### [TASK ITEM]
Set down all of the records word for word.

*** Opening RECORD EXCERPTS ***

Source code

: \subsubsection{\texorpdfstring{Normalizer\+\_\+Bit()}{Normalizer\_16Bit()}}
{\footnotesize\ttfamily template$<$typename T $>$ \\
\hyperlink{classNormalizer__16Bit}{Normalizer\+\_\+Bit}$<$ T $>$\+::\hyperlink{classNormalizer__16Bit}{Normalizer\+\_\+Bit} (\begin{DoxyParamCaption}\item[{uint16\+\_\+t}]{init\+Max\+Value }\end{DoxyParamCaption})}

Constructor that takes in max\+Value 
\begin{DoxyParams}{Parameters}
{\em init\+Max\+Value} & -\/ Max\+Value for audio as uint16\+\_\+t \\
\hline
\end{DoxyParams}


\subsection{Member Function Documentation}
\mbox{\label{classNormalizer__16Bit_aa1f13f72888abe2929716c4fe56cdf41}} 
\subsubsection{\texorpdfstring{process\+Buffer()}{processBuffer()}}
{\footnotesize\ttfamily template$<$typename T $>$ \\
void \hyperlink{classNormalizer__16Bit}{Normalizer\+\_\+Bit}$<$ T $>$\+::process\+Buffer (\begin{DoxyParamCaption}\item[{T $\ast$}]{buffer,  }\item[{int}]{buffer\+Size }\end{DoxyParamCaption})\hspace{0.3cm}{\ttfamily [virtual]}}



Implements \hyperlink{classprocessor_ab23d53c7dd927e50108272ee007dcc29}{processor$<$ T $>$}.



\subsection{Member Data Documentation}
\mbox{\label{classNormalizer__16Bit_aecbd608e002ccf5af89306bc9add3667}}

*** Closing RECORD EXCERPTS ***

### [RESULT OF THIS EXERCISE]
Source code

: \subsubsection{\texorpdfstring{Normalizer\+\_\+Bit()}{Normalizer\_16Bit()}}
{\footnotesize\ttfamily template$<$typename T $>$ \\
\hyperlink{classNormalizer__16Bit}{Normalizer\+\_\+Bit}$<$ T $>$\+::\hyperlink{classNormalizer__16Bit}{Normalizer\+\_\+Bit} (\begin{DoxyParamCaption}\item[{uint16\+\_\+t}]{init\+Max\+Value }\end{DoxyParamCaption})}

Constructor that takes in max\+Value 
\begin{DoxyParams}{Parameters}
{\em init\+Max\+Value} & -\/ Max\+Value for audio as uint16\+\_\+t \\
\hline
\end{DoxyParams}


\subsection{Member Function Documentation}
\mbox{\label{classNormalizer__16Bit_aa1f13f72888abe2929716c4fe56cdf41}} 
\subsubsection{\texorpdfstring{process\+Buffer()}{processBuffer()}}
{\footnotesize\ttfamily template$<$typename T $>$ \\
void \hyperlink{classNormalizer__16Bit}{Normalizer\+\_\+Bit}$<$ T $>$\+::process\+Buffer (\begin{DoxyParamCaption}\item[{T $\ast$}]{buffer,  }\item[{int}]{buffer\+Size }\end{DoxyParamCaption})\hspace{0.3cm}{\ttfamily [virtual]}}



Implements \hyperlink{classprocessor_ab23d53c7dd927e50108272ee007dcc29}{processor$<$ T $>$}.



\subsection{Member Data Documentation}
\mbox{\label{classNormalizer__16Bit_aecbd608e002ccf5af89306bc9add3667}}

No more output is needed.